LLM-Planner: Few-Shot Grounded Planning for Embodied Agents with Large Language Models (2212.04088v3)

Published 8 Dec 2022 in cs.AI, cs.CL, cs.CV, cs.LG, and cs.RO

Abstract: This study focuses on using LLMs as a planner for embodied agents that can follow natural language instructions to complete complex tasks in a visually-perceived environment. The high data cost and poor sample efficiency of existing methods hinders the development of versatile agents that are capable of many tasks and can learn new tasks quickly. In this work, we propose a novel method, LLM-Planner, that harnesses the power of LLMs to do few-shot planning for embodied agents. We further propose a simple but effective way to enhance LLMs with physical grounding to generate and update plans that are grounded in the current environment. Experiments on the ALFRED dataset show that our method can achieve very competitive few-shot performance: Despite using less than 0.5% of paired training data, LLM-Planner achieves competitive performance with recent baselines that are trained using the full training data. Existing methods can barely complete any task successfully under the same few-shot setting. Our work opens the door for developing versatile and sample-efficient embodied agents that can quickly learn many tasks. Website: https://dki-lab.github.io/LLM-Planner

Citations (292)

View on Semantic Scholar

Summary

The paper introduces a novel few-shot planning method that generates high-level subgoals for embodied agents with minimal labeled data.
It employs a hierarchical framework that separates subgoal generation from low-level action execution, enhancing planning precision.
Dynamic grounded re-planning allows the system to adapt plans based on real-time environmental feedback, achieving a 15.36% success rate on unseen tasks.

LLM-Planner: Few-Shot Grounded Planning for Embodied Agents with LLMs

Introduction

This paper introduces the concept of using LLMs as planners for embodied agents, specifically focusing on the task of following natural language instructions in visually-perceived environments. The proposed system, LLM-Planner, leverages the capabilities of LLMs such as GPT-3 for few-shot high-level planning. This approach addresses the high data cost and low sample efficiency issues prevalent in contemporary models, which traditionally require extensive labeled examples to learn new tasks. LLM-Planner utilizes physical grounding to enhance planning, facilitating dynamic plan updates based on environmental feedback.

Figure 1: An illustration of LLM-Planner for high-level planning, highlighting the re-planning mechanism when agents get stuck.

Framework

Hierarchical Planning

The LLM-Planner employs a hierarchical planning structure consisting of high-level and low-level planners. The high-level planner generates a sequence of subgoals based on natural language instructions using LLMs. These subgoals guide the agent in achieving the final task objective. The low-level planner then translates each subgoal into primitive actions tailored to the current environment, decoupled from language instructions once the high-level plan is established.

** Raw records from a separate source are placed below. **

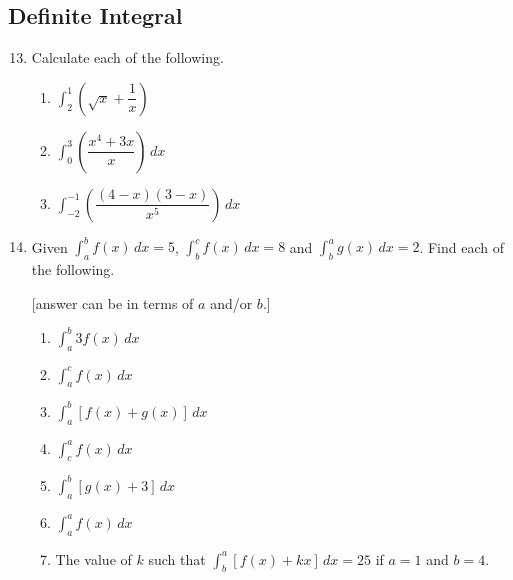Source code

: \documentclass{report}
\begin{document}
\begin{multicols*}{2}
      \section{Definite Integral}
      \begin{enumerate}
            \setcounter{enumi}{12}
            \item Calculate each of the following.
                  \begin{enumerate}
                        \item $\displaystyle \int_{2}^{1}{\left(\sqrt{x} + \dfrac{1}{x}\right)}$
                        \item $\displaystyle \int_{0}^{3}\left(\dfrac{x^4 + 3x}{x}\right)\,dx$
                        \item $\displaystyle \int_{-2}^{-1}\left(\dfrac{(4-x)(3-x)}{x^5}\right)\,dx$
                  \end{enumerate}

            \item Given $\displaystyle \int_{a}^{b}f(x)\,dx = 5$, $\displaystyle
                        \int_{b}^{c}f(x)\,dx = 8$ and $\displaystyle \int_{b}^{a}g(x)\,dx = 2$. Find
                  each of the following.

                        [answer can be in terms of $a$ and/or $b$.]
                  \begin{enumerate}
                        \item $\displaystyle \int_{a}^{b}3f(x)\,dx$
                        \item $\displaystyle \int_{a}^{c}f(x)\,dx$
                        \item $\displaystyle \int_{a}^{b}[f(x) + g(x)]\,dx$
                        \item $\displaystyle \int_{c}^{a}f(x)\,dx$
                        \item $\displaystyle \int_{a}^{b}[g(x) + 3]\,dx$
                        \item $\displaystyle \int_{a}^{a}f(x)\,dx$
                        \item The value of $k$ such that $\displaystyle \int_{b}^{a}[f(x) + kx]\,dx = 25$ if
                              $a = 1$ and $b = 4$.
                  \end{enumerate}


\end{enumerate}
\end{multicols*}
\end{document}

Dynamic Grounded Re-planning

The innovation in dynamic grounded re-planning allows agents to adapt plans based on observations, thus grounding the LLM's decisions in physical reality. When the agent struggles to achieve a subgoal, environmental cues prompt the LLM to update the plan, considering newly perceived objects and contextual information.

Figure 2: Overview of LLM-Planner with prompt design and grounded re-planning.

Experiments and Results

Dataset and Metrics

The ALFRED dataset serves as the testing ground, featuring diverse tasks and complex environments. Evaluation metrics include success rate, goal-condition success rate, and a novel high-level planning accuracy metric to directly assess performance.

Performance Evaluation

The LLM-Planner demonstrates competitive performance using under 0.5% of the data compared to full dataset models like HLSM. It substantially outperforms several baselines under few-shot settings, exhibiting 15.36% success rate on unseen valid splits—a marked improvement over traditional approaches.

Figure 3: Success rate by task type on ALFRED valid unseen split.

Implementation and Integration

Prompt Design

Optimal prompt design is critical for harnessing GPT-3's planning capabilities. The final prompt structure incorporates task explanations, goal instructions, and environmental cues. In-context examples are selectively retrieved using a kNN mechanism, enhancing accuracy.

System Integration

Integrating LLM-Planner into existing frameworks involves employing the high-level planner's outputs in tandem with pre-trained models for perception and navigation. Notably, the grounded re-planning algorithm dynamically adjusts as tasks progress, ensuring resilience and adaptability.

Future Directions

Future research could explore expanding the model's capabilities by integrating more advanced LLMs and refining grounding techniques. Additionally, real-world deployment could benefit from improved environmental interaction models and object detectors to further augment performance.

Conclusion

LLM-Planner represents a significant advancement in few-shot planning for embodied agents, offering a scalable, versatile solution that mitigates the traditional reliance on extensive annotated training data while exhibiting robust performance across complex tasks.

The findings indicate promising pathways for leveraging LLMs in autonomous navigation and task execution, paving the way for more intelligent, adaptable robotic systems.